*** Block opens ***

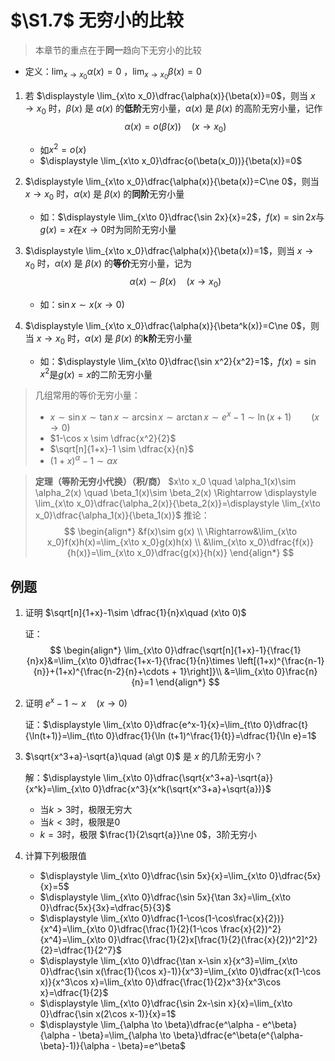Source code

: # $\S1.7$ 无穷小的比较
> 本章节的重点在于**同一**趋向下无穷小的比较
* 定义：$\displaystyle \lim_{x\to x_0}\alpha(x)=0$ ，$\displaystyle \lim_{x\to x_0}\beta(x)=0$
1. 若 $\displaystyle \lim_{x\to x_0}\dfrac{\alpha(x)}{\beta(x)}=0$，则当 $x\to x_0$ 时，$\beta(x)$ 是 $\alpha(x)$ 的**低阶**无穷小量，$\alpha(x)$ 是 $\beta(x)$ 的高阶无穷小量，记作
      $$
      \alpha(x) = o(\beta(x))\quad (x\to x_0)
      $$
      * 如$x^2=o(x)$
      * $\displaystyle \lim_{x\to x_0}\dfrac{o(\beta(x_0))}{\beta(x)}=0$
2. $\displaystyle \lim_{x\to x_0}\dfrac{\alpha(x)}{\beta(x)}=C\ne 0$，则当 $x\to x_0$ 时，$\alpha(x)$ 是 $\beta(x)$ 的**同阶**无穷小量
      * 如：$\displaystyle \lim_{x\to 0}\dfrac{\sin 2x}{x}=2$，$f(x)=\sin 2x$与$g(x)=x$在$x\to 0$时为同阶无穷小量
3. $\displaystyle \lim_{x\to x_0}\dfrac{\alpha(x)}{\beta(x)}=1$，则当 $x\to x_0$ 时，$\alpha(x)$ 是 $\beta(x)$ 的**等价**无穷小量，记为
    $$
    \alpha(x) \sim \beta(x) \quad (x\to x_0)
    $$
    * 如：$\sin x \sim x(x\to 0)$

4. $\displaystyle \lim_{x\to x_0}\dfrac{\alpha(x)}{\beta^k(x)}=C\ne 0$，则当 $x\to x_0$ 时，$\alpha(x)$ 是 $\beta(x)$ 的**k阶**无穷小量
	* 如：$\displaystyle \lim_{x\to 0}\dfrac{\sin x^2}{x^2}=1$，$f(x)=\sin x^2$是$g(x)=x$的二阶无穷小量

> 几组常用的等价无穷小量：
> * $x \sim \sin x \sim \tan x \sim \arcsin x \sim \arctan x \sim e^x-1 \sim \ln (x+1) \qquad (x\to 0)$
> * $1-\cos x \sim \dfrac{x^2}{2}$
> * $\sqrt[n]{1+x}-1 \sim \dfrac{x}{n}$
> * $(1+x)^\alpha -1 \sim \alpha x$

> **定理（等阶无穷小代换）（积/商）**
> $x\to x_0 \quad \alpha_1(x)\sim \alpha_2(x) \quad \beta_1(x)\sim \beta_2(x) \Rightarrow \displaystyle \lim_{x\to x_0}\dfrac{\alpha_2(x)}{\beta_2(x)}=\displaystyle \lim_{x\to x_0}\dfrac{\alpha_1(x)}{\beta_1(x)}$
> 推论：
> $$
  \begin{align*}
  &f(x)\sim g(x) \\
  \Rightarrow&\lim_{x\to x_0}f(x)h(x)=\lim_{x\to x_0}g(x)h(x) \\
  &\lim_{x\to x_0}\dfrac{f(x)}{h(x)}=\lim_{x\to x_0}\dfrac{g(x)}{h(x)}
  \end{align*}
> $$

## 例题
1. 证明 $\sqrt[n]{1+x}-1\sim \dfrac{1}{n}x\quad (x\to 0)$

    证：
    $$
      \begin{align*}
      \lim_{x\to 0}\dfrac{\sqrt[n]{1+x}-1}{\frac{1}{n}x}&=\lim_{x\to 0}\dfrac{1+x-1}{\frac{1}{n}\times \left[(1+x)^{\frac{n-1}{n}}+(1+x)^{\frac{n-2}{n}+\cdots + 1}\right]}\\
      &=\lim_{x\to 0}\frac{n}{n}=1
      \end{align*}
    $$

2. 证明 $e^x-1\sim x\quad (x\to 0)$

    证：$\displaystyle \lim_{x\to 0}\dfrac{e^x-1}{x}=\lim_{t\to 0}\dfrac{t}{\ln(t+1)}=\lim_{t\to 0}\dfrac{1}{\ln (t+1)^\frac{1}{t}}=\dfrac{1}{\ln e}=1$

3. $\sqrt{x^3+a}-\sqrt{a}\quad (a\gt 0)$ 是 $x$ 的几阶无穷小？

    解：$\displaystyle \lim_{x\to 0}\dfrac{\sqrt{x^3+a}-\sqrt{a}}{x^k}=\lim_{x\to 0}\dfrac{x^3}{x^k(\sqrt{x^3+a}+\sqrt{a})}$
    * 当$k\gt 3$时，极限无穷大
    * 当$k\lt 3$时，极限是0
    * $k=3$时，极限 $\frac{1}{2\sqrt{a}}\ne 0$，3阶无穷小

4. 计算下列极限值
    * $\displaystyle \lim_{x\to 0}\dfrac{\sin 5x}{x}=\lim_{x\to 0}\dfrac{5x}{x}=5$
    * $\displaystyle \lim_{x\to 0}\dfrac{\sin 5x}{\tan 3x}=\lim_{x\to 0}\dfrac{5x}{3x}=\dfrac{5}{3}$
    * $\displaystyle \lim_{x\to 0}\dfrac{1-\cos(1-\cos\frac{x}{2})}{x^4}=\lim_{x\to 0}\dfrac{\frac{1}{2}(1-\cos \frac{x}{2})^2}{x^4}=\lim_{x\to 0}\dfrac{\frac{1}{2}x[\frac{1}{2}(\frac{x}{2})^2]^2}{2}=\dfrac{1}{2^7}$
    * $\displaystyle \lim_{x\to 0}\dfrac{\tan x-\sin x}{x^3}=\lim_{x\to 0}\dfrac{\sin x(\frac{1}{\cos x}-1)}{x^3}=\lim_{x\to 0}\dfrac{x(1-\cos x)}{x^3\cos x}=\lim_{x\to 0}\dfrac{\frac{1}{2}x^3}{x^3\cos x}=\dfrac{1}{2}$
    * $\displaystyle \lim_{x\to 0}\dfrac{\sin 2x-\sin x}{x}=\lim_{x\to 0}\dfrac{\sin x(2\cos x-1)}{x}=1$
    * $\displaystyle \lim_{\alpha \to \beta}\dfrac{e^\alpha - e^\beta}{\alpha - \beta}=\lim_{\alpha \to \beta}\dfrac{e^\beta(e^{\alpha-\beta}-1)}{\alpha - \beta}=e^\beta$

*** Block closes ***

TASK TO COMPLETE
Look through the entries and find each line that has the string "Rightarrow". Copy those lines.

ANSWER SECTION
> $x\to x_0 \quad \alpha_1(x)\sim \alpha_2(x) \quad \beta_1(x)\sim \beta_2(x) \Rightarrow \displaystyle \lim_{x\to x_0}\dfrac{\alpha_2(x)}{\beta_2(x)}=\displaystyle \lim_{x\to x_0}\dfrac{\alpha_1(x)}{\beta_1(x)}$
  \Rightarrow&\lim_{x\to x_0}f(x)h(x)=\lim_{x\to x_0}g(x)h(x) \\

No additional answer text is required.